Aim of the exercise:
Return every record below exactly; leave out the images.

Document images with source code
____
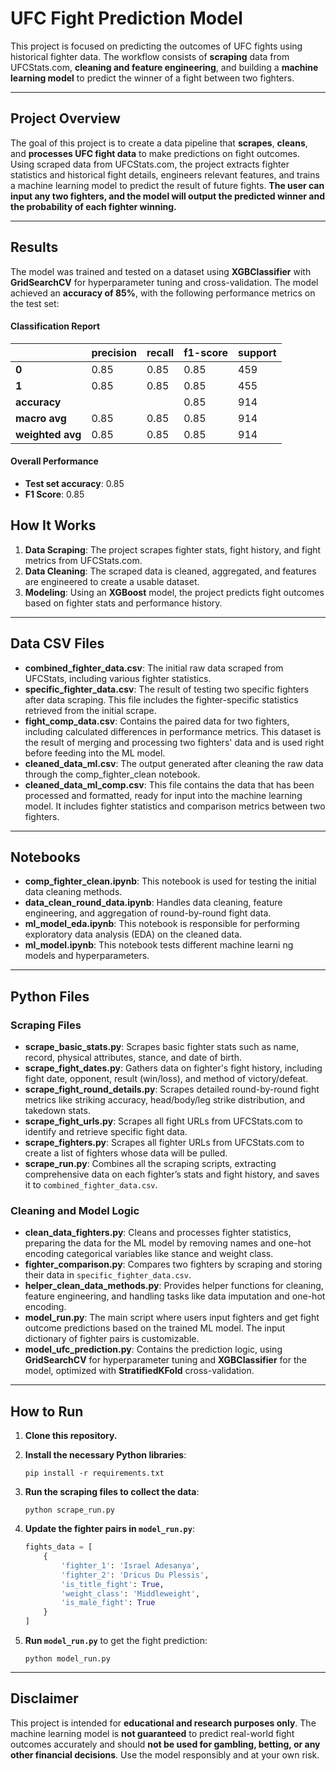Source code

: # **UFC Fight Prediction Model**

This project is focused on predicting the outcomes of UFC fights using historical fighter data. The workflow consists of **scraping** data from UFCStats.com, **cleaning and feature engineering**, and building a **machine learning model** to predict the winner of a fight between two fighters.

---

## **Project Overview**

The goal of this project is to create a data pipeline that **scrapes**, **cleans**, and **processes UFC fight data** to make predictions on fight outcomes. Using scraped data from UFCStats.com, the project extracts fighter statistics and historical fight details, engineers relevant features, and trains a machine learning model to predict the result of future fights. **The user can input any two fighters, and the model will output the predicted winner and the probability of each fighter winning.**

---

## **Results**

The model was trained and tested on a dataset using **XGBClassifier** with **GridSearchCV** for hyperparameter tuning and cross-validation. The model achieved an **accuracy of 85%**, with the following performance metrics on the test set:
#### Classification Report

|               | precision | recall | f1-score | support |
|---------------|-----------|--------|----------|---------|
| **0**         | 0.85      | 0.85   | 0.85     | 459     |
| **1**         | 0.85      | 0.85   | 0.85     | 455     |
| **accuracy**  |           |        | 0.85     | 914     |
| **macro avg** | 0.85      | 0.85   | 0.85     | 914     |
| **weighted avg** | 0.85   | 0.85   | 0.85     | 914     |

#### Overall Performance
- **Test set accuracy**: 0.85
- **F1 Score**: 0.85

## **How It Works**

1. **Data Scraping**: The project scrapes fighter stats, fight history, and fight metrics from UFCStats.com.
2. **Data Cleaning**: The scraped data is cleaned, aggregated, and features are engineered to create a usable dataset.
3. **Modeling**: Using an **XGBoost** model, the project predicts fight outcomes based on fighter stats and performance history.

---

## **Data CSV Files**

- **combined_fighter_data.csv**: The initial raw data scraped from UFCStats, including various fighter statistics.
- **specific_fighter_data.csv**: The result of testing two specific fighters after data scraping. This file includes the fighter-specific statistics retrieved from the initial scrape.
- **fight_comp_data.csv**: Contains the paired data for two fighters, including calculated differences in performance metrics. This dataset is the result of merging and processing two fighters' data and is used right before feeding into the ML model.
- **cleaned_data_ml.csv**: The output generated after cleaning the raw data through the comp_fighter_clean notebook.
- **cleaned_data_ml_comp.csv**: This file contains the data that has been processed and formatted, ready for input into the machine learning model. It includes fighter statistics and comparison metrics between two fighters.

---

## **Notebooks**

- **comp_fighter_clean.ipynb**: This notebook is used for testing the initial data cleaning methods.
- **data_clean_round_data.ipynb**: Handles data cleaning, feature engineering, and aggregation of round-by-round fight data.
- **ml_model_eda.ipynb**: This notebook is responsible for performing exploratory data analysis (EDA) on the cleaned data.
- **ml_model.ipynb**: This notebook tests different machine learni ng models and hyperparameters.

---

## **Python Files**

### **Scraping Files**

- **scrape_basic_stats.py**: Scrapes basic fighter stats such as name, record, physical attributes, stance, and date of birth.
- **scrape_fight_dates.py**: Gathers data on fighter's fight history, including fight date, opponent, result (win/loss), and method of victory/defeat.
- **scrape_fight_round_details.py**: Scrapes detailed round-by-round fight metrics like striking accuracy, head/body/leg strike distribution, and takedown stats.
- **scrape_fight_urls.py**: Scrapes all fight URLs from UFCStats.com to identify and retrieve specific fight data.
- **scrape_fighters.py**: Scrapes all fighter URLs from UFCStats.com to create a list of fighters whose data will be pulled.
- **scrape_run.py**: Combines all the scraping scripts, extracting comprehensive data on each fighter’s stats and fight history, and saves it to `combined_fighter_data.csv`.

### **Cleaning and Model Logic**

- **clean_data_fighters.py**: Cleans and processes fighter statistics, preparing the data for the ML model by removing names and one-hot encoding categorical variables like stance and weight class.
- **fighter_comparison.py**: Compares two fighters by scraping and storing their data in `specific_fighter_data.csv`.
- **helper_clean_data_methods.py**: Provides helper functions for cleaning, feature engineering, and handling tasks like data imputation and one-hot encoding.
- **model_run.py**: The main script where users input fighters and get fight outcome predictions based on the trained ML model. The input dictionary of fighter pairs is customizable.
- **model_ufc_prediction.py**: Contains the prediction logic, using **GridSearchCV** for hyperparameter tuning and **XGBClassifier** for the model, optimized with **StratifiedKFold** cross-validation.

---

## **How to Run**

1. **Clone this repository.**

2. **Install the necessary Python libraries**:
    ```
    pip install -r requirements.txt
    ```

3. **Run the scraping files to collect the data**:
    ```
    python scrape_run.py
    ```

4. **Update the fighter pairs in `model_run.py`**:
    ```python
    fights_data = [
        {
            'fighter_1': 'Israel Adesanya',
            'fighter_2': 'Dricus Du Plessis',
            'is_title_fight': True,
            'weight_class': 'Middleweight',
            'is_male_fight': True
        }
    ]
    ```

5. **Run `model_run.py`** to get the fight prediction:
    ```
    python model_run.py
    ```

---

## **Disclaimer**

This project is intended for **educational and research purposes only**. The machine learning model is **not guaranteed** to predict real-world fight outcomes accurately and should **not be used for gambling, betting, or any other financial decisions**. Use the model responsibly and at your own risk.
____
Result of the task:
Source code

: # **UFC Fight Prediction Model**

This project is focused on predicting the outcomes of UFC fights using historical fighter data. The workflow consists of **scraping** data from UFCStats.com, **cleaning and feature engineering**, and building a **machine learning model** to predict the winner of a fight between two fighters.

---

## **Project Overview**

The goal of this project is to create a data pipeline that **scrapes**, **cleans**, and **processes UFC fight data** to make predictions on fight outcomes. Using scraped data from UFCStats.com, the project extracts fighter statistics and historical fight details, engineers relevant features, and trains a machine learning model to predict the result of future fights. **The user can input any two fighters, and the model will output the predicted winner and the probability of each fighter winning.**

---

## **Results**

The model was trained and tested on a dataset using **XGBClassifier** with **GridSearchCV** for hyperparameter tuning and cross-validation. The model achieved an **accuracy of 85%**, with the following performance metrics on the test set:
#### Classification Report

|               | precision | recall | f1-score | support |
|---------------|-----------|--------|----------|---------|
| **0**         | 0.85      | 0.85   | 0.85     | 459     |
| **1**         | 0.85      | 0.85   | 0.85     | 455     |
| **accuracy**  |           |        | 0.85     | 914     |
| **macro avg** | 0.85      | 0.85   | 0.85     | 914     |
| **weighted avg** | 0.85   | 0.85   | 0.85     | 914     |

#### Overall Performance
- **Test set accuracy**: 0.85
- **F1 Score**: 0.85

## **How It Works**

1. **Data Scraping**: The project scrapes fighter stats, fight history, and fight metrics from UFCStats.com.
2. **Data Cleaning**: The scraped data is cleaned, aggregated, and features are engineered to create a usable dataset.
3. **Modeling**: Using an **XGBoost** model, the project predicts fight outcomes based on fighter stats and performance history.

---

## **Data CSV Files**

- **combined_fighter_data.csv**: The initial raw data scraped from UFCStats, including various fighter statistics.
- **specific_fighter_data.csv**: The result of testing two specific fighters after data scraping. This file includes the fighter-specific statistics retrieved from the initial scrape.
- **fight_comp_data.csv**: Contains the paired data for two fighters, including calculated differences in performance metrics. This dataset is the result of merging and processing two fighters' data and is used right before feeding into the ML model.
- **cleaned_data_ml.csv**: The output generated after cleaning the raw data through the comp_fighter_clean notebook.
- **cleaned_data_ml_comp.csv**: This file contains the data that has been processed and formatted, ready for input into the machine learning model. It includes fighter statistics and comparison metrics between two fighters.

---

## **Notebooks**

- **comp_fighter_clean.ipynb**: This notebook is used for testing the initial data cleaning methods.
- **data_clean_round_data.ipynb**: Handles data cleaning, feature engineering, and aggregation of round-by-round fight data.
- **ml_model_eda.ipynb**: This notebook is responsible for performing exploratory data analysis (EDA) on the cleaned data.
- **ml_model.ipynb**: This notebook tests different machine learni ng models and hyperparameters.

---

## **Python Files**

### **Scraping Files**

- **scrape_basic_stats.py**: Scrapes basic fighter stats such as name, record, physical attributes, stance, and date of birth.
- **scrape_fight_dates.py**: Gathers data on fighter's fight history, including fight date, opponent, result (win/loss), and method of victory/defeat.
- **scrape_fight_round_details.py**: Scrapes detailed round-by-round fight metrics like striking accuracy, head/body/leg strike distribution, and takedown stats.
- **scrape_fight_urls.py**: Scrapes all fight URLs from UFCStats.com to identify and retrieve specific fight data.
- **scrape_fighters.py**: Scrapes all fighter URLs from UFCStats.com to create a list of fighters whose data will be pulled.
- **scrape_run.py**: Combines all the scraping scripts, extracting comprehensive data on each fighter’s stats and fight history, and saves it to `combined_fighter_data.csv`.

### **Cleaning and Model Logic**

- **clean_data_fighters.py**: Cleans and processes fighter statistics, preparing the data for the ML model by removing names and one-hot encoding categorical variables like stance and weight class.
- **fighter_comparison.py**: Compares two fighters by scraping and storing their data in `specific_fighter_data.csv`.
- **helper_clean_data_methods.py**: Provides helper functions for cleaning, feature engineering, and handling tasks like data imputation and one-hot encoding.
- **model_run.py**: The main script where users input fighters and get fight outcome predictions based on the trained ML model. The input dictionary of fighter pairs is customizable.
- **model_ufc_prediction.py**: Contains the prediction logic, using **GridSearchCV** for hyperparameter tuning and **XGBClassifier** for the model, optimized with **StratifiedKFold** cross-validation.

---

## **How to Run**

1. **Clone this repository.**

2. **Install the necessary Python libraries**:
    ```
    pip install -r requirements.txt
    ```

3. **Run the scraping files to collect the data**:
    ```
    python scrape_run.py
    ```

4. **Update the fighter pairs in `model_run.py`**:
    ```python
    fights_data = [
        {
            'fighter_1': 'Israel Adesanya',
            'fighter_2': 'Dricus Du Plessis',
            'is_title_fight': True,
            'weight_class': 'Middleweight',
            'is_male_fight': True
        }
    ]
    ```

5. **Run `model_run.py`** to get the fight prediction:
    ```
    python model_run.py
    ```

---

## **Disclaimer**

This project is intended for **educational and research purposes only**. The machine learning model is **not guaranteed** to predict real-world fight outcomes accurately and should **not be used for gambling, betting, or any other financial decisions**. Use the model responsibly and at your own risk.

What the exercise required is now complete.